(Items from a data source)
[Start of Attachment]
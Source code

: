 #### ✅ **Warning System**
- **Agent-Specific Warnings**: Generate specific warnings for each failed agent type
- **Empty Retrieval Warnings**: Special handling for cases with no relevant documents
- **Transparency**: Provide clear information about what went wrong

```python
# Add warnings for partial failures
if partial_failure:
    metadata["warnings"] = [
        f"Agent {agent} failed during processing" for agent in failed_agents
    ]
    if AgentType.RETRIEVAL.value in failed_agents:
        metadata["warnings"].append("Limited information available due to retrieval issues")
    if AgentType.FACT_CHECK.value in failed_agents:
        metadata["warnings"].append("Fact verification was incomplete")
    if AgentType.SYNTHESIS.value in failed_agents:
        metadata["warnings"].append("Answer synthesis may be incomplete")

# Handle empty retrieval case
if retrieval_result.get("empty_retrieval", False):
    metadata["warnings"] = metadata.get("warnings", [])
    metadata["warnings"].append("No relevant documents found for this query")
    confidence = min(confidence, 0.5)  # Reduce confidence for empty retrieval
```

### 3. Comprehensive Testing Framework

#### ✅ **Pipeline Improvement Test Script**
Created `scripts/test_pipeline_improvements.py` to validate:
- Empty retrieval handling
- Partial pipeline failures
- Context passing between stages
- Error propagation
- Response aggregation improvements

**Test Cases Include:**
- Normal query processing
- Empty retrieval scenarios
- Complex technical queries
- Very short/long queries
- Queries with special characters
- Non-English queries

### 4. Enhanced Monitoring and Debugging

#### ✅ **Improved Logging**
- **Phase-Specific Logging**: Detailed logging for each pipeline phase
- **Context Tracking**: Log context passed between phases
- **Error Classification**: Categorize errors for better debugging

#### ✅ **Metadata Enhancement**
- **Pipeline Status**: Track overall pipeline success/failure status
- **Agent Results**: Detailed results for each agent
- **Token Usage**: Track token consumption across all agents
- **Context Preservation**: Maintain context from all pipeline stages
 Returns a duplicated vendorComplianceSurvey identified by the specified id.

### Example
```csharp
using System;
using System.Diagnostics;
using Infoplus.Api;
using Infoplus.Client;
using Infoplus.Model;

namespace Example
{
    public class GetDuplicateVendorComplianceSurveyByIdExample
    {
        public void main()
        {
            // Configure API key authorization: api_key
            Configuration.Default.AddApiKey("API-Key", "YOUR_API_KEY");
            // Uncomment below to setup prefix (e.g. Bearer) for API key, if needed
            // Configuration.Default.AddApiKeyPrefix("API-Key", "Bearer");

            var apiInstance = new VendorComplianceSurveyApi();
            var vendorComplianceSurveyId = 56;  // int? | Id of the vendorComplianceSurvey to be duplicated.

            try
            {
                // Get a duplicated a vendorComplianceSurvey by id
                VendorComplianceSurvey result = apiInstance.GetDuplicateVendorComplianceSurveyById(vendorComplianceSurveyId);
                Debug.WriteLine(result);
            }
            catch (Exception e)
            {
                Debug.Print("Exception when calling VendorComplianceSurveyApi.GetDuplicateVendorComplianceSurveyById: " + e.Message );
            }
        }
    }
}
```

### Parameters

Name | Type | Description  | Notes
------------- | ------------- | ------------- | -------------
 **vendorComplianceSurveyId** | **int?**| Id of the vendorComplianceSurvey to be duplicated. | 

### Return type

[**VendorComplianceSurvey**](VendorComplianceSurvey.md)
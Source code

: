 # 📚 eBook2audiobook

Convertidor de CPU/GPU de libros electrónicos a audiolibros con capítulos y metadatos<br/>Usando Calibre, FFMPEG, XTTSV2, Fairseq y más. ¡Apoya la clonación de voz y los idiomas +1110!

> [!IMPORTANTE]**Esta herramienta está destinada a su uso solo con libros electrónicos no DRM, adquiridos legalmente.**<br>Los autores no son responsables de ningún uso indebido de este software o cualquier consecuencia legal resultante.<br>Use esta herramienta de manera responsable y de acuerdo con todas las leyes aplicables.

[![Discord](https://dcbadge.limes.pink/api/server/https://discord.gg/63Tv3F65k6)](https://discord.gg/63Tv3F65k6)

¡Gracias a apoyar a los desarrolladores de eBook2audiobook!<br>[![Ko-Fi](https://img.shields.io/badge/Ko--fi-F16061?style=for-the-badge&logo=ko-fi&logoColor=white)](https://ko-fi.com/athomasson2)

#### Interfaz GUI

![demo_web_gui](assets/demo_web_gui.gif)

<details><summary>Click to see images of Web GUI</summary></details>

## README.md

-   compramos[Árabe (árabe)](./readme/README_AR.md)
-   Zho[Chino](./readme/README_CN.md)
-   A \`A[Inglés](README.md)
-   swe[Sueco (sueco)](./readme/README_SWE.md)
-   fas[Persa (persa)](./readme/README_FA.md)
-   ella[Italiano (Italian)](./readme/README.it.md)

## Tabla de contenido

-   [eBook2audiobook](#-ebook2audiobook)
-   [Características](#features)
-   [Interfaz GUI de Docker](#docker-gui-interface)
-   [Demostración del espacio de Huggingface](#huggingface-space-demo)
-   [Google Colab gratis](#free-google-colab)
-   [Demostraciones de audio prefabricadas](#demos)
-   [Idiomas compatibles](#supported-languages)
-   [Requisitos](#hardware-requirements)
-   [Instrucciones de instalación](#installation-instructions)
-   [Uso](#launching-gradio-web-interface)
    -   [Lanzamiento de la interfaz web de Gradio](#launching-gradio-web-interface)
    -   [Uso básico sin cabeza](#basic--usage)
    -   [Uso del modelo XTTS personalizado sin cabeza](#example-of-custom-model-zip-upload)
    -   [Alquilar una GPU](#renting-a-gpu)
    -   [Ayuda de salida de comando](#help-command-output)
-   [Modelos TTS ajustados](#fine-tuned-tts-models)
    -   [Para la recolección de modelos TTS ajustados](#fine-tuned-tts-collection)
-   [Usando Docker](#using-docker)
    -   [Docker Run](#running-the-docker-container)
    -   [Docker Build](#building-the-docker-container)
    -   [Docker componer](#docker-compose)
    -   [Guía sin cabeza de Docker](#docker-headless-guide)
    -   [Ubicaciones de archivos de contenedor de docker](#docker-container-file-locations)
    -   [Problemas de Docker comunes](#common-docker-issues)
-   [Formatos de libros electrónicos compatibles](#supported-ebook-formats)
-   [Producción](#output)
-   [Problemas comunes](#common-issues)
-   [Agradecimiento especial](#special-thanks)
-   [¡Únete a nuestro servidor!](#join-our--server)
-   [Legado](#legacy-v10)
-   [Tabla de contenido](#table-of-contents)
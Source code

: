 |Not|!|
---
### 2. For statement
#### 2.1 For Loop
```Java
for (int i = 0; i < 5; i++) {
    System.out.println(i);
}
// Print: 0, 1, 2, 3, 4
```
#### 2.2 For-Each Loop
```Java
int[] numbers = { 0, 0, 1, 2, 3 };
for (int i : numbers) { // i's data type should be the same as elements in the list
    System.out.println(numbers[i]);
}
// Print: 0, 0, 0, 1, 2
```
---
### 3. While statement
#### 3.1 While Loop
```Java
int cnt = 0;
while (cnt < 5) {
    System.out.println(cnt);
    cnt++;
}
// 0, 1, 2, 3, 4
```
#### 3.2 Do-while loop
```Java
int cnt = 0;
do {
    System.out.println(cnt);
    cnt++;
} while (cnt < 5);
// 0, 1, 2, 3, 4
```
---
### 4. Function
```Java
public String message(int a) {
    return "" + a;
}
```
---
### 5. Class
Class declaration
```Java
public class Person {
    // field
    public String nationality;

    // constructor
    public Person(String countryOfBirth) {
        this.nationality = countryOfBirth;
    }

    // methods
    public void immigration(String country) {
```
[End of Attachment]
WHAT YOU ARE ASKED TO DO — Take the lines above from the one containing "#### ✅ **Warning System**" down to the one containing "- **Agent Results**: Detailed", and transcribe them exactly, both ends included.

WORKED SOLUTION —
: #### ✅ **Warning System**
- **Agent-Specific Warnings**: Generate specific warnings for each failed agent type
- **Empty Retrieval Warnings**: Special handling for cases with no relevant documents
- **Transparency**: Provide clear information about what went wrong

```python
# Add warnings for partial failures
if partial_failure:
    metadata["warnings"] = [
        f"Agent {agent} failed during processing" for agent in failed_agents
    ]
    if AgentType.RETRIEVAL.value in failed_agents:
        metadata["warnings"].append("Limited information available due to retrieval issues")
    if AgentType.FACT_CHECK.value in failed_agents:
        metadata["warnings"].append("Fact verification was incomplete")
    if AgentType.SYNTHESIS.value in failed_agents:
        metadata["warnings"].append("Answer synthesis may be incomplete")

# Handle empty retrieval case
if retrieval_result.get("empty_retrieval", False):
    metadata["warnings"] = metadata.get("warnings", [])
    metadata["warnings"].append("No relevant documents found for this query")
    confidence = min(confidence, 0.5)  # Reduce confidence for empty retrieval
```

### 3. Comprehensive Testing Framework

#### ✅ **Pipeline Improvement Test Script**
Created `scripts/test_pipeline_improvements.py` to validate:
- Empty retrieval handling
- Partial pipeline failures
- Context passing between stages
- Error propagation
- Response aggregation improvements

**Test Cases Include:**
- Normal query processing
- Empty retrieval scenarios
- Complex technical queries
- Very short/long queries
- Queries with special characters
- Non-English queries

### 4. Enhanced Monitoring and Debugging

#### ✅ **Improved Logging**
- **Phase-Specific Logging**: Detailed logging for each pipeline phase
- **Context Tracking**: Log context passed between phases
- **Error Classification**: Categorize errors for better debugging

#### ✅ **Metadata Enhancement**
- **Pipeline Status**: Track overall pipeline success/failure status
- **Agent Results**: Detailed results for each agent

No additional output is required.